- Your task
Report every line of the records below that contains the word "have".

- Supplied records
>>>
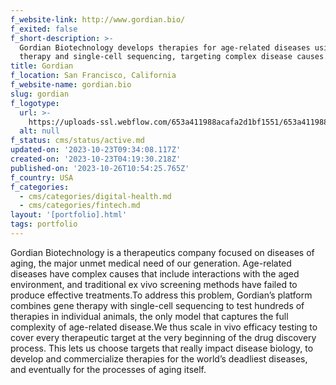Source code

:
 ```yaml
---
f_website-link: http://www.gordian.bio/
f_exited: false
f_short-description: >-
  Gordian Biotechnology develops therapies for age-related diseases using gene
  therapy and single-cell sequencing, targeting complex disease causes.
title: Gordian
f_location: San Francisco, California
f_website-name: gordian.bio
slug: gordian
f_logotype:
  url: >-
    https://uploads-ssl.webflow.com/653a411988acafa2d1bf1551/653a411988acafa2d1bf156a_64f85d0c6e760a98b5139384_gordian.png
  alt: null
f_status: cms/status/active.md
updated-on: '2023-10-23T09:34:08.117Z'
created-on: '2023-10-23T04:19:30.218Z'
published-on: '2023-10-26T10:54:25.765Z'
f_country: USA
f_categories:
  - cms/categories/digital-health.md
  - cms/categories/fintech.md
layout: '[portfolio].html'
tags: portfolio
---
```


Gordian Biotechnology is a therapeutics company focused on diseases of aging, the major unmet medical need of our generation. Age-related diseases have complex causes that include interactions with the aged environment, and traditional ex vivo screening methods have failed to produce effective treatments.To address this problem, Gordian’s platform combines gene therapy with single-cell sequencing to test hundreds of therapies in individual animals, the only model that captures the full complexity of age-related disease.We thus scale in vivo efficacy testing to cover every therapeutic target at the very beginning of the drug discovery process. This lets us choose targets that really impact disease biology, to develop and commercialize therapies for the world’s deadliest diseases, and eventually for the processes of aging itself.

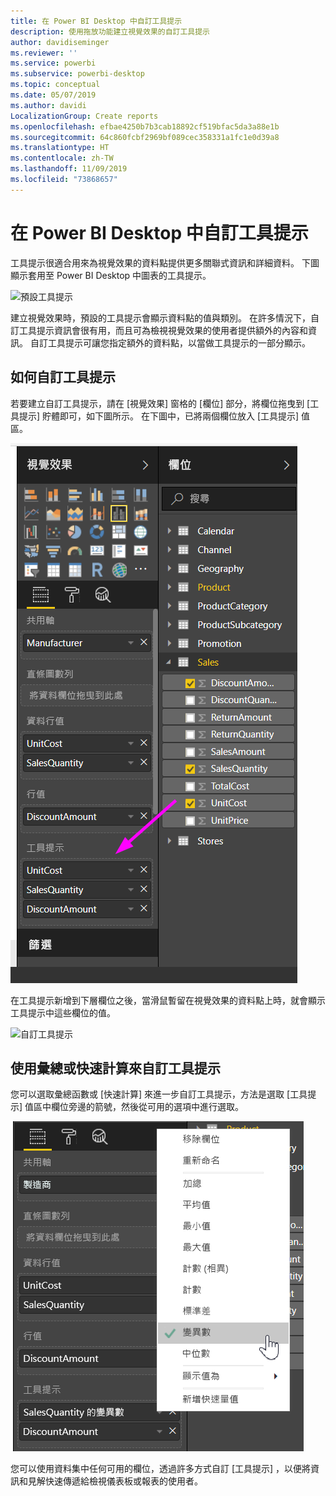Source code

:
 ```yaml
---
title: 在 Power BI Desktop 中自訂工具提示
description: 使用拖放功能建立視覺效果的自訂工具提示
author: davidiseminger
ms.reviewer: ''
ms.service: powerbi
ms.subservice: powerbi-desktop
ms.topic: conceptual
ms.date: 05/07/2019
ms.author: davidi
LocalizationGroup: Create reports
ms.openlocfilehash: efbae4250b7b3cab18892cf519bfac5da3a88e1b
ms.sourcegitcommit: 64c860fcbf2969bf089cec358331a1fc1e0d39a8
ms.translationtype: HT
ms.contentlocale: zh-TW
ms.lasthandoff: 11/09/2019
ms.locfileid: "73868657"
---
```

# <a name="customizing-tooltips-in-power-bi-desktop"></a>在 Power BI Desktop 中自訂工具提示
工具提示很適合用來為視覺效果的資料點提供更多關聯式資訊和詳細資料。 下圖顯示套用至 Power BI Desktop 中圖表的工具提示。

![預設工具提示](media/desktop-custom-tooltips/custom-tooltips-1.png)

建立視覺效果時，預設的工具提示會顯示資料點的值與類別。 在許多情況下，自訂工具提示資訊會很有用，而且可為檢視視覺效果的使用者提供額外的內容和資訊。 自訂工具提示可讓您指定額外的資料點，以當做工具提示的一部分顯示。

## <a name="how-to-customize-tooltips"></a>如何自訂工具提示
若要建立自訂工具提示，請在 [視覺效果]  窗格的 [欄位]  部分，將欄位拖曳到 [工具提示]  貯體即可，如下圖所示。 在下圖中，已將兩個欄位放入 [工具提示]  值區。

![新增工具提示欄位](media/desktop-custom-tooltips/custom-tooltips-2.png)

在工具提示新增到下層欄位之後，當滑鼠暫留在視覺效果的資料點上時，就會顯示工具提示中這些欄位的值。

![自訂工具提示](media/desktop-custom-tooltips/custom-tooltips-3.png)

## <a name="customizing-tooltips-with-aggregation-or-quick-calcs"></a>使用彙總或快速計算來自訂工具提示
您可以選取彙總函數或 [快速計算]  來進一步自訂工具提示，方法是選取 [工具提示]  值區中欄位旁邊的箭號，然後從可用的選項中進行選取。

![具快速計算功能的工具提示](media/desktop-custom-tooltips/custom-tooltips-4.png)

您可以使用資料集中任何可用的欄位，透過許多方式自訂 [工具提示]  ，以便將資訊和見解快速傳遞給檢視儀表板或報表的使用者。

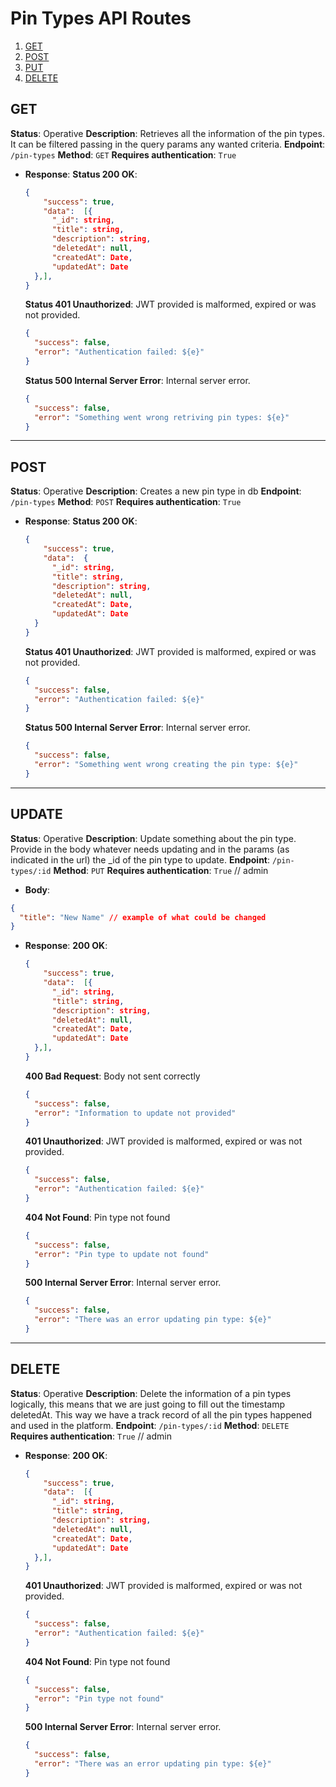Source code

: # Pin Types API Routes

1. [GET](#get)
2. [POST](#post)
3. [PUT](#put)
4. [DELETE](#delete)

## GET

**Status**: Operative
**Description**: Retrieves all the information of the pin types. It can be filtered passing in the query params any wanted criteria.
**Endpoint**: `/pin-types`
**Method**: `GET`
**Requires authentication**: `True`

- **Response**:
  **Status 200 OK**:

  ```json
  {
      "success": true,
      "data":  [{
        "_id": string,
        "title": string,
        "description": string,
        "deletedAt": null,
        "createdAt": Date,
        "updatedAt": Date
    },],
  }

  ```

  **Status 401 Unauthorized**: JWT provided is malformed, expired or was not provided.

  ```json
  {
    "success": false,
    "error": "Authentication failed: ${e}"
  }
  ```

  **Status 500 Internal Server Error**: Internal server error.

  ```json
  {
    "success": false,
    "error": "Something went wrong retriving pin types: ${e}"
  }
  ```

---

## POST

**Status**: Operative
**Description**: Creates a new pin type in db
**Endpoint**: `/pin-types`
**Method**: `POST`
**Requires authentication**: `True`

- **Response**:
  **Status 200 OK**:

  ```json
  {
      "success": true,
      "data":  {
        "_id": string,
        "title": string,
        "description": string,
        "deletedAt": null,
        "createdAt": Date,
        "updatedAt": Date
    }
  }

  ```

  **Status 401 Unauthorized**: JWT provided is malformed, expired or was not provided.

  ```json
  {
    "success": false,
    "error": "Authentication failed: ${e}"
  }
  ```

  **Status 500 Internal Server Error**: Internal server error.

  ```json
  {
    "success": false,
    "error": "Something went wrong creating the pin type: ${e}"
  }
  ```

---

## UPDATE

**Status**: Operative
**Description**: Update something about the pin type. Provide in the body whatever needs updating and in the params (as indicated in the url) the _id of the pin type to update.
**Endpoint**: `/pin-types/:id`
**Method**: `PUT`
**Requires authentication**: `True` // admin

- **Body**:

```json
{
  "title": "New Name" // example of what could be changed
}
```

- **Response**:
  **200 OK**:

  ```json
  {
      "success": true,
      "data":  [{
        "_id": string,
        "title": string,
        "description": string,
        "deletedAt": null,
        "createdAt": Date,
        "updatedAt": Date
    },],
  }

  ```

  **400 Bad Request**: Body not sent correctly

  ```json
  {
    "success": false,
    "error": "Information to update not provided"
  }
  ```

  **401 Unauthorized**: JWT provided is malformed, expired or was not provided.

  ```json
  {
    "success": false,
    "error": "Authentication failed: ${e}"
  }
  ```

  **404 Not Found**: Pin type not found

  ```json
  {
    "success": false,
    "error": "Pin type to update not found"
  }
  ```

  **500 Internal Server Error**: Internal server error.

  ```json
  {
    "success": false,
    "error": "There was an error updating pin type: ${e}"
  }
  ```

---

## DELETE

**Status**: Operative
**Description**: Delete the information of a pin types logically, this means that we are just going to fill out the timestamp deletedAt. This way we have a track record of all the pin types happened and used in the platform.
**Endpoint**: `/pin-types/:id`
**Method**: `DELETE`
**Requires authentication**: `True` // admin

- **Response**:
  **200 OK**:

  ```json
  {
      "success": true,
      "data":  [{
        "_id": string,
        "title": string,
        "description": string,
        "deletedAt": null,
        "createdAt": Date,
        "updatedAt": Date
    },],
  }

  ```

  **401 Unauthorized**: JWT provided is malformed, expired or was not provided.

  ```json
  {
    "success": false,
    "error": "Authentication failed: ${e}"
  }
  ```

  **404 Not Found**: Pin type not found

  ```json
  {
    "success": false,
    "error": "Pin type not found"
  }
  ```

  **500 Internal Server Error**: Internal server error.

  ```json
  {
    "success": false,
    "error": "There was an error updating pin type: ${e}"
  }
  ```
<<<
- Reply
Gordian Biotechnology is a therapeutics company focused on diseases of aging, the major unmet medical need of our generation. Age-related diseases have complex causes that include interactions with the aged environment, and traditional ex vivo screening methods have failed to produce effective treatments.To address this problem, Gordian’s platform combines gene therapy with single-cell sequencing to test hundreds of therapies in individual animals, the only model that captures the full complexity of age-related disease.We thus scale in vivo efficacy testing to cover every therapeutic target at the very beginning of the drug discovery process. This lets us choose targets that really impact disease biology, to develop and commercialize therapies for the world’s deadliest diseases, and eventually for the processes of aging itself.
**Description**: Delete the information of a pin types logically, this means that we are just going to fill out the timestamp deletedAt. This way we have a track record of all the pin types happened and used in the platform.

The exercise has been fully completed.